The clip McQueen chose to show from “Shame” was a shot of Fassbender jogging down a street in NYC as his sister has sex with a repugnant man in his apartment. The director told Stewart that this sequence provided the audience with “a breath, a lull, that allowed them to digest the previous scenes,” much like the “avalanche of words” that follows the first hour of near-wordless violence in “Hunger.” McQueen’s cinematographer on all three pictures, Sean Bobbitt, shot Sands and the priest in silhouette during their extended conversation, thus inviting the audience to lean in and focus on their words, while the camera remained stagnant. It is the director’s love of experimentation that makes his work so rich, and also what caused him to leave NYU. “I wanted to throw a camera up in the air, but they wouldn’t let me,” explained McQueen.

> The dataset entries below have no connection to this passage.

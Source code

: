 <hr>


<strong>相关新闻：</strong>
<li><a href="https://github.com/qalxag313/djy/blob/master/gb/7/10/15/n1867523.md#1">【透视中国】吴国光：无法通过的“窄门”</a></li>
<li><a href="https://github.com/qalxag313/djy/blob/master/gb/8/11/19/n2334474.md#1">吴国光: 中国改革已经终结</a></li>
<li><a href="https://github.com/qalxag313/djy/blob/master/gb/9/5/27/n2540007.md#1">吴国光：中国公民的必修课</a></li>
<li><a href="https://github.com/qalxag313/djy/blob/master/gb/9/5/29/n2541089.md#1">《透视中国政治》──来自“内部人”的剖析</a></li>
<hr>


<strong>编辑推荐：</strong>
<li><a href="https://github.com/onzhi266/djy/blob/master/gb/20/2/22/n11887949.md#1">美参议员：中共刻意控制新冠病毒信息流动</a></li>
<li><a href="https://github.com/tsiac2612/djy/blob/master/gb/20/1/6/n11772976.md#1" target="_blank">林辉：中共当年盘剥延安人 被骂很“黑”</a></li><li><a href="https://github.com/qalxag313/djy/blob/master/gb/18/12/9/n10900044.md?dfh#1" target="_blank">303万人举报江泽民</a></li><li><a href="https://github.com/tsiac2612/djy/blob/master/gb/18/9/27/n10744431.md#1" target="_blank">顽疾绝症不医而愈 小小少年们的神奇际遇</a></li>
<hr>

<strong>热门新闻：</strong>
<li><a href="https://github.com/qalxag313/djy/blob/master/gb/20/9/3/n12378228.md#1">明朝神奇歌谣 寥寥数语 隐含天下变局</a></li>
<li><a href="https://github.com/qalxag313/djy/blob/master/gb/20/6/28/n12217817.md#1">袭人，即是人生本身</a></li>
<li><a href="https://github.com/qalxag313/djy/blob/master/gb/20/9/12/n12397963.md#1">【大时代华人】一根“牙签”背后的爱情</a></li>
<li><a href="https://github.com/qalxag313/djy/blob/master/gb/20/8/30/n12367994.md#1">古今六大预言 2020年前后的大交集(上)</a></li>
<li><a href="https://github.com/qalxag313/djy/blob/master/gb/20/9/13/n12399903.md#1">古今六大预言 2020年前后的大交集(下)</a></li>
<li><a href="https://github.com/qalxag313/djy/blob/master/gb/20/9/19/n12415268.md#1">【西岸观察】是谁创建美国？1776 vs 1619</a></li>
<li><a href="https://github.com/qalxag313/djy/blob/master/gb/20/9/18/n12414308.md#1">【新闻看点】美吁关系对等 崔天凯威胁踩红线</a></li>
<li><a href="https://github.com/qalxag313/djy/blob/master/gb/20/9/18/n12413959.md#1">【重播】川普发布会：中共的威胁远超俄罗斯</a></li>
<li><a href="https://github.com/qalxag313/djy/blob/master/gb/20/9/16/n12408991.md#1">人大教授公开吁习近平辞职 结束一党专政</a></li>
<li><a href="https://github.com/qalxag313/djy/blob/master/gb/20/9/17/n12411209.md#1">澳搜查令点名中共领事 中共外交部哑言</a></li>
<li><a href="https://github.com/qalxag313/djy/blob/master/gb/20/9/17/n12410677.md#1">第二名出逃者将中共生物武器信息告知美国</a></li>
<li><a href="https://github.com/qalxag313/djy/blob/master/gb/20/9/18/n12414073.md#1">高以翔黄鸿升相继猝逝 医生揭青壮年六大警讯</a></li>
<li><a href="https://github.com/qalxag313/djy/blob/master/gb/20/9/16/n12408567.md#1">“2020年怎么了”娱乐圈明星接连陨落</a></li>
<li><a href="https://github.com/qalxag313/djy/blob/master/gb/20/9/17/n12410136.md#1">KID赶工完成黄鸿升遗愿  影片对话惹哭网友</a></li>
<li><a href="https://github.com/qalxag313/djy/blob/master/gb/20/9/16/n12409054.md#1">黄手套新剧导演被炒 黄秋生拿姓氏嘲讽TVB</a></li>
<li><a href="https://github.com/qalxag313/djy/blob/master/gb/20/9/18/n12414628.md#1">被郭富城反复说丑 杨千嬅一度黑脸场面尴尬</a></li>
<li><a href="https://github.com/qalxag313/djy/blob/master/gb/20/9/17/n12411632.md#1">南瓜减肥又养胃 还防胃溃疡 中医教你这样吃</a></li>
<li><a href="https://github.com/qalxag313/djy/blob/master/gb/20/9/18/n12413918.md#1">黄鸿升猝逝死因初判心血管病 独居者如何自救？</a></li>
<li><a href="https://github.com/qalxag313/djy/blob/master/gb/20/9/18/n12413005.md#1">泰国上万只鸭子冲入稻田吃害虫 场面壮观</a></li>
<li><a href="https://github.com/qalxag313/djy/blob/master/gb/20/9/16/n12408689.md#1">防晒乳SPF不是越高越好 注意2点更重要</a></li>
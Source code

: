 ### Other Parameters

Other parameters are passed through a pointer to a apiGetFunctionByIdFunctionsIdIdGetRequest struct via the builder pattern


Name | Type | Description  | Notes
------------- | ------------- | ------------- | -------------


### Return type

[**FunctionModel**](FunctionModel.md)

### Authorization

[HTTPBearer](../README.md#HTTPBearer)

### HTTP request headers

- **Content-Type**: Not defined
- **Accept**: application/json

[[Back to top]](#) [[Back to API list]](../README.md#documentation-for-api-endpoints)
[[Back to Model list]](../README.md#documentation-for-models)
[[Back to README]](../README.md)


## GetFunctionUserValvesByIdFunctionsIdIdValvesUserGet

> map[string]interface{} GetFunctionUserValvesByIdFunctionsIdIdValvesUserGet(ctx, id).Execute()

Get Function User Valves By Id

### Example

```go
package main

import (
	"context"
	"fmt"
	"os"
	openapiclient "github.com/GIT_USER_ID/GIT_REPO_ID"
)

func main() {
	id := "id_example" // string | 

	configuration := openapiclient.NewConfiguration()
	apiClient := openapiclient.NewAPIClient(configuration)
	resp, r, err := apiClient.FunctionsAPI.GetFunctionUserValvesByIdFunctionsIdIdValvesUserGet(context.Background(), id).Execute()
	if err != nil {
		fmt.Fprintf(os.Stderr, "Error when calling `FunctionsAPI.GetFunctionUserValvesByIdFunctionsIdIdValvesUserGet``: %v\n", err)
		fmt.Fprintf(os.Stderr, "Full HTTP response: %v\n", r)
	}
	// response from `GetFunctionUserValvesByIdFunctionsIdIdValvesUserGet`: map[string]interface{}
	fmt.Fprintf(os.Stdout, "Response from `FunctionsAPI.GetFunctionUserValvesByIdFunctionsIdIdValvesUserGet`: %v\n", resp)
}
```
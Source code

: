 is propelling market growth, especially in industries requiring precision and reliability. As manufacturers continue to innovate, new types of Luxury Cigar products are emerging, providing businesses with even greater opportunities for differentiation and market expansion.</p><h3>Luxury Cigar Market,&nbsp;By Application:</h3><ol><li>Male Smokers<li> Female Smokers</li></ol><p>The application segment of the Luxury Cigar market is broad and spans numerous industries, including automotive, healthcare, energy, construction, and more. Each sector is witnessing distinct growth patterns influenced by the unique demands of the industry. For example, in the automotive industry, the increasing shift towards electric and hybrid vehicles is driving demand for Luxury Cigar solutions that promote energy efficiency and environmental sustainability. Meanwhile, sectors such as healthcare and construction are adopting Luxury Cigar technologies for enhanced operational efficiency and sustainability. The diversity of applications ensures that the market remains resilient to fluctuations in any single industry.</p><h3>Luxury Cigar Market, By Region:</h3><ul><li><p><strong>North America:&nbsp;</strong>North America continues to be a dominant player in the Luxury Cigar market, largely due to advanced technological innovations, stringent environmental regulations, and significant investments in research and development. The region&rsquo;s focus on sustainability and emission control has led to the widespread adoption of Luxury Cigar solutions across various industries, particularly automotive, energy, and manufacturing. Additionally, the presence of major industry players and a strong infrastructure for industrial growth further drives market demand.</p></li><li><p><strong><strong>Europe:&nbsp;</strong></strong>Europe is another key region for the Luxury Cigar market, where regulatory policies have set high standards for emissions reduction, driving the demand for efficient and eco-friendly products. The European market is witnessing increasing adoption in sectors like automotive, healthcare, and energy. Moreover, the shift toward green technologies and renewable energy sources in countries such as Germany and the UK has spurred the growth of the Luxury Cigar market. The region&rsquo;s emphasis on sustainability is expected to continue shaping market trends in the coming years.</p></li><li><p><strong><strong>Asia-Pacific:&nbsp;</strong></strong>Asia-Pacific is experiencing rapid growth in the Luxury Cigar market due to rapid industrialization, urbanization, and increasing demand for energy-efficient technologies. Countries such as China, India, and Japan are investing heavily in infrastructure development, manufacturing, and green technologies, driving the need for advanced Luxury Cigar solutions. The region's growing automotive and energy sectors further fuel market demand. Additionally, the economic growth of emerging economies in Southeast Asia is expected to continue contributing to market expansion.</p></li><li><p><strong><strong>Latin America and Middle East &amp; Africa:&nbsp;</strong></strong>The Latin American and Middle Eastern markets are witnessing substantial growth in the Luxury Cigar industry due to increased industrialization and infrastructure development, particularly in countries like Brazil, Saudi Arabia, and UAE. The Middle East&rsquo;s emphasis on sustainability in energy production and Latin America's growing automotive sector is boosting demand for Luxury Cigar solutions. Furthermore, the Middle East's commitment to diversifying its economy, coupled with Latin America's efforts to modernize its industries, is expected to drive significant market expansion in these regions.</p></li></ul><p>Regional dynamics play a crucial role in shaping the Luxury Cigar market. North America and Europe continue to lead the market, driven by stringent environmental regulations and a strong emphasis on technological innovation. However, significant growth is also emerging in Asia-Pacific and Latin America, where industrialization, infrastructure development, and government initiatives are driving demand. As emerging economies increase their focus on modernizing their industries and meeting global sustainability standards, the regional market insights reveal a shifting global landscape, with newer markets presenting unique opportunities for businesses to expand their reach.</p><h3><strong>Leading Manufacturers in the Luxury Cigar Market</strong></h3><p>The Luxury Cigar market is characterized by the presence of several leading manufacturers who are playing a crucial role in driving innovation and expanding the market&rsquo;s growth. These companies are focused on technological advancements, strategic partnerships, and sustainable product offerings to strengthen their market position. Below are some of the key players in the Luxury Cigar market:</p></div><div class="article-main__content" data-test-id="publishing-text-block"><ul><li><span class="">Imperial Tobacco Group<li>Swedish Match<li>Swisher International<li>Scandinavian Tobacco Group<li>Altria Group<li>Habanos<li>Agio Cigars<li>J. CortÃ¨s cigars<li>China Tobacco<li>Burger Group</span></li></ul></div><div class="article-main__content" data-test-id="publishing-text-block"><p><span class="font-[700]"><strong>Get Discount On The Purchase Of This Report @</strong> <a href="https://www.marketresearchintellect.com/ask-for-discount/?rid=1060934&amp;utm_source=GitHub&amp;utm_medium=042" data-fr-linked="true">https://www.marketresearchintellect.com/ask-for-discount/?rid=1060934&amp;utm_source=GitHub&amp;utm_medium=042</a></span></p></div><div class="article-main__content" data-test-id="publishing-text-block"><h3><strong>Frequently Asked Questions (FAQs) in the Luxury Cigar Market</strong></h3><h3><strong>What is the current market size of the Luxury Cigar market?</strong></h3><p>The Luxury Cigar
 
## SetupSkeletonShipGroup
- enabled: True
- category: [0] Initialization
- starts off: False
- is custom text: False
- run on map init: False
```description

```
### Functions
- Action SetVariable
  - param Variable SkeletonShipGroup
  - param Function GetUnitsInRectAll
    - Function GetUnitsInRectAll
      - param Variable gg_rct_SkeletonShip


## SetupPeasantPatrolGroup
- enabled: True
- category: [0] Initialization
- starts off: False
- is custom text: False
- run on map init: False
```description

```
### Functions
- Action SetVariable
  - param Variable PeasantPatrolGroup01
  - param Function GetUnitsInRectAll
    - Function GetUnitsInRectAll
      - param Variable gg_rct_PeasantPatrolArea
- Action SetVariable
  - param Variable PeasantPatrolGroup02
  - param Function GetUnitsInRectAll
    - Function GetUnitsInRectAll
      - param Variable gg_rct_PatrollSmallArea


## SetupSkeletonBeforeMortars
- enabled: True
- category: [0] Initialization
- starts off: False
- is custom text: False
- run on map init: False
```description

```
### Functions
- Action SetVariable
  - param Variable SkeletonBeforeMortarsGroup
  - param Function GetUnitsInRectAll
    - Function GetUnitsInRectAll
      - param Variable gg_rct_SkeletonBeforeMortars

Just as Sands’ story was egregiously underreported, “Twelve Years a Slave,” the 1853 memoir of abolitionist Solomon Northup, was virtually unknown outside of academic circles. Northup’s book chronicled his experience of getting kidnapped and sold into slavery, an achingly personal work of literature that, to McQueen, is the African equivalent of Anne Frank’s diary. McQueen’s adaptation of the book was such a critical and financial success (earning an estimated $187 million at the worldwide box office) that it opened the door for other films about that period in history to be made. The director can’t understand the notion of “slavery movie fatigue,” in part because so few have reached the screen, and in part because the narratives themselves are so compelling.
Time and again, McQueen’s film exposes audiences to people and situations unlike any previously found in a historical drama. A key example would be the character of Mistress Shaw (Alfre Woodard), the black wife of a white plantation owner, who is referred to in one line of Northup’s book, and was expanded by McQueen and screenwriter John Ridley into a fully realized being. The final clip McQueen selected was Woodard’s scene opposite Patsey (Oscar-winner Lupita Nyong’o) and Solomon (Chiwetel Ejiofor, whose “nobility” the director likened to Poitier and Belafonte). On the red carpet, I asked the director about one of the film’s most visceral moments, when Solomon is hung from a tree just enough for his toes to balance on the ground. As the camera held on Solomon for what felt like an eternity, I held my breath until my throat started to feel as if it was constricted. You don’t just watch a scene like that, you feel it.
“I wanted to create a situation that would allow for a multitude of narratives in one shot,” said McQueen. “It was an economy of time. Within that shot, you have Solomon struggling, of course, but then you have the other people on the plantation going back to normal. You see how people had to get used to seeing this ritual torture and somehow had to live with it. Within that one frame, I wanted to show this bizarre situation in which people are going about their daily business while someone is struggling for their life. It can be so much more powerful when there are two or three narratives going on at the same time within one vista.”